Text Analysis Toolkit¶
Run deterministic text analysis across 9 endpoints. Compute readability scores, produce extractive summaries, compare documents, create structured diffs, mask sensitive data, filter profanity, analyze term frequency, detect language, and transliterate Unicode text.
Base URL¶
https://textanalysis.toolkitapi.io/v1/
Endpoints¶
Readability and Summarization¶
| Method | Endpoint | Description |
|---|---|---|
POST |
/v1/text/readability |
Compute readability metrics and audience interpretation |
POST |
/v1/text/summarize |
Build an extractive summary with top ranked sentences |
Similarity and Diff¶
| Method | Endpoint | Description |
|---|---|---|
POST |
/v1/text/similarity |
Compare two strings using Levenshtein, cosine, or Jaccard |
POST |
/v1/text/diff |
Generate unified and structured line-level differences |
Filtering and Frequency¶
| Method | Endpoint | Description |
|---|---|---|
POST |
/v1/text/pii-mask |
Detect and mask PII types such as email, phone, and SSN |
POST |
/v1/text/profanity |
Detect and optionally mask profane terms |
POST |
/v1/text/word-frequency |
Return top word frequencies with percentages |
Language Tools¶
| Method | Endpoint | Description |
|---|---|---|
POST |
/v1/text/language |
Detect language and return ranked candidates |
POST |
/v1/text/transliterate |
Convert Unicode text to ASCII approximation |
Quick SDK Example¶
from toolkitapi import TextAnalysis
with TextAnalysis(api_key="tk_...") as ta:
readability = ta.readability(text="This is a short sample paragraph for scoring.")
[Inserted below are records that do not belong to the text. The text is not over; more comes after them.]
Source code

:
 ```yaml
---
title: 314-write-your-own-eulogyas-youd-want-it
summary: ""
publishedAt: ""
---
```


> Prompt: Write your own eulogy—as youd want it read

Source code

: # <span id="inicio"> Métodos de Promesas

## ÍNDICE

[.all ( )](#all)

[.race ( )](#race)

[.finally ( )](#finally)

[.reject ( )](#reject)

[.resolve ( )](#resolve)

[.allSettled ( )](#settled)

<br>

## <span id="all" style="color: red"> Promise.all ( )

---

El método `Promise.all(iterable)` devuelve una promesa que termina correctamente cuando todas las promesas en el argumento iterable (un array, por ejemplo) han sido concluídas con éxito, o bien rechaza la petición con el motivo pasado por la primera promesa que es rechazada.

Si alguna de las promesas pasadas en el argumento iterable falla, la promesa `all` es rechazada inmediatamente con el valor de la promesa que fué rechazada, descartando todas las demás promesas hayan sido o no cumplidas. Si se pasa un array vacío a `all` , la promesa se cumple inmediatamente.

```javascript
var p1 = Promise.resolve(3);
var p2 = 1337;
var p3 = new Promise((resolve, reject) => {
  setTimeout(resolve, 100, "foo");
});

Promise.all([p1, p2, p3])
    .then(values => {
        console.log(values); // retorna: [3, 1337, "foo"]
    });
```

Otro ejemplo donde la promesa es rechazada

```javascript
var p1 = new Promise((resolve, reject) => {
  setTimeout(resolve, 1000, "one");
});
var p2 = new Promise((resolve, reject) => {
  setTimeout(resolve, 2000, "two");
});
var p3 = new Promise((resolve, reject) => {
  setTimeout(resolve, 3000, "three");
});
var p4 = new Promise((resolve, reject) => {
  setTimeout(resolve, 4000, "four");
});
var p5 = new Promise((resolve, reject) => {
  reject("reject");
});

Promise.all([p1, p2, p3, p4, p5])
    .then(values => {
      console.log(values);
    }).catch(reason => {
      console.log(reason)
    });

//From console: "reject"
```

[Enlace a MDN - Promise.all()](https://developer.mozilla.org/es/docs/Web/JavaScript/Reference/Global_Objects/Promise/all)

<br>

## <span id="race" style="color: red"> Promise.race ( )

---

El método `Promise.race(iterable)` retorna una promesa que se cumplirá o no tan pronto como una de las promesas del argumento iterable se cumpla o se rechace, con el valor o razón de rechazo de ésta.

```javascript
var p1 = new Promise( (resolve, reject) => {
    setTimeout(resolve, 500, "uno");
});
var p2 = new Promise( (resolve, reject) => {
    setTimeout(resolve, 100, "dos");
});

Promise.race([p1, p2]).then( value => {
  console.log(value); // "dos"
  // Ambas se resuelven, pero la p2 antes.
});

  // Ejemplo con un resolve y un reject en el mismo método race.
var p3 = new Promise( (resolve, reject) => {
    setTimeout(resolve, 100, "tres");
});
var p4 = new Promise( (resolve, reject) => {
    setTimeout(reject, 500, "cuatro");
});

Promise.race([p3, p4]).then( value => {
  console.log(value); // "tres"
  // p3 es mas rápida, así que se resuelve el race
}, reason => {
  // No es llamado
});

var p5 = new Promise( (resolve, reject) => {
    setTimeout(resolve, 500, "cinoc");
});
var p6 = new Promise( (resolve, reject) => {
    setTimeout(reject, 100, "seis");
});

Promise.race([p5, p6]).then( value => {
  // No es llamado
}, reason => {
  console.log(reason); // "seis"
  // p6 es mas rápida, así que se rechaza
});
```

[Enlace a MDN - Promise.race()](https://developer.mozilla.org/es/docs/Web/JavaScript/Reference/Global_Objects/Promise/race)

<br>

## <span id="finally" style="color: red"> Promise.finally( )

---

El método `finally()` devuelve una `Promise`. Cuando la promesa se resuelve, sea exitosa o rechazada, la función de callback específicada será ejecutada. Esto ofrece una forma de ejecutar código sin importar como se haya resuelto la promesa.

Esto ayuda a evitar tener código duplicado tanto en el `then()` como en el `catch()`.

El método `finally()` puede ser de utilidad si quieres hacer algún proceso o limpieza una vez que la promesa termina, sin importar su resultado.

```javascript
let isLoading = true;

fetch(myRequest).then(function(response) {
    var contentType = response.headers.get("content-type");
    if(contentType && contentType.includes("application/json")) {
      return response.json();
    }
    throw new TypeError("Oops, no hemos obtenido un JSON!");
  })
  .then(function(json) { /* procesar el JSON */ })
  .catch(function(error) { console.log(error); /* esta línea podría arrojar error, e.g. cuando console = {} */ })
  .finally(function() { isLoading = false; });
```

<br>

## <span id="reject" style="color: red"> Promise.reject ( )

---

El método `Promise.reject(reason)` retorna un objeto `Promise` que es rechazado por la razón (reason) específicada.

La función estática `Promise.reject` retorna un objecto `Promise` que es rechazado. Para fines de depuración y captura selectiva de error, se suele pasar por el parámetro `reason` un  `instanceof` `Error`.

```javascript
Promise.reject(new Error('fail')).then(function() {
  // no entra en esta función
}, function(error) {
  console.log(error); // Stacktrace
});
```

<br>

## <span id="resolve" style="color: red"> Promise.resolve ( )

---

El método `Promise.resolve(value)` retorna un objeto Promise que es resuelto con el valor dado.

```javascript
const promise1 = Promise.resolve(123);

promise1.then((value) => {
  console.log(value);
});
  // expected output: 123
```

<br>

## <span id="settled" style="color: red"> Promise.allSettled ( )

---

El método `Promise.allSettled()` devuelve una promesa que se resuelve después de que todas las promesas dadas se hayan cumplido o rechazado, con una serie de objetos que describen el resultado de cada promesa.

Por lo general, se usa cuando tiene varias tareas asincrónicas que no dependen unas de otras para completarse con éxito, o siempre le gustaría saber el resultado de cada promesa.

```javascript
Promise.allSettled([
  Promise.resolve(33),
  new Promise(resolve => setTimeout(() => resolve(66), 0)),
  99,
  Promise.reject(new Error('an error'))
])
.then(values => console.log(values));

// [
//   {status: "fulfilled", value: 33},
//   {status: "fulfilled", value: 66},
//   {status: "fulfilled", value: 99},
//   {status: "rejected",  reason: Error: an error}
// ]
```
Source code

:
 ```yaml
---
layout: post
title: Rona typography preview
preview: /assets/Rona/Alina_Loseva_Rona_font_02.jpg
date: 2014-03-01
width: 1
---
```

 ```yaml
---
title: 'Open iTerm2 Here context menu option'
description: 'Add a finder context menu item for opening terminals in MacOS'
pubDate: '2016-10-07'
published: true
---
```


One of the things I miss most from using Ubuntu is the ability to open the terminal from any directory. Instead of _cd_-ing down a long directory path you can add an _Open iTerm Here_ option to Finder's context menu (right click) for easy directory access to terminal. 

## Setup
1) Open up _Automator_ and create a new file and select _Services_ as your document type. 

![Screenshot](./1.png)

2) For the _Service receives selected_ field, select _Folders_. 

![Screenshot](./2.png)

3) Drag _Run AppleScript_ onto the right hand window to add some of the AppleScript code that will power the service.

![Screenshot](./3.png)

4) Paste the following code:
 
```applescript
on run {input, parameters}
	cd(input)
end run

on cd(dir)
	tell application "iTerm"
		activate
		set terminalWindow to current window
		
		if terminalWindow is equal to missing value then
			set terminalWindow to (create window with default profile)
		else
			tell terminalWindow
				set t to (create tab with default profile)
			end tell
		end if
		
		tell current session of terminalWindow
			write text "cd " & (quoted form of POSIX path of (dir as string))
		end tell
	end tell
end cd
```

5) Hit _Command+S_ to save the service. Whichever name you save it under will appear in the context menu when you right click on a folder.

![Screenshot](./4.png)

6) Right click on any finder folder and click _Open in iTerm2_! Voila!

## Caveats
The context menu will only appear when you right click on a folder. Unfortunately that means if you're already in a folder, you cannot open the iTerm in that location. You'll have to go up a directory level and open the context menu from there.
similarity = ta.similarity(
a="The quick brown fox jumps over the lazy dog.",
b="A quick brown fox jumped over a lazy dog.",
method="cosine",
)
print(readability["scores"]["flesch_reading_ease"])
print(similarity["similarity"])
Python SDK¶
pip install toolkitapi
from toolkitapi import TextAnalysis
with TextAnalysis(api_key="tk_...") as ta:
result = ta.language(text="Bonjour tout le monde", top_n=3)
print(result["detected"], result["confidence"])
See drilldowns for endpoint-specific request and response fields.
Tip
Language detection requires at least 10 characters for reliable scoring. For very short inputs, aggregate adjacent text before calling the endpoint.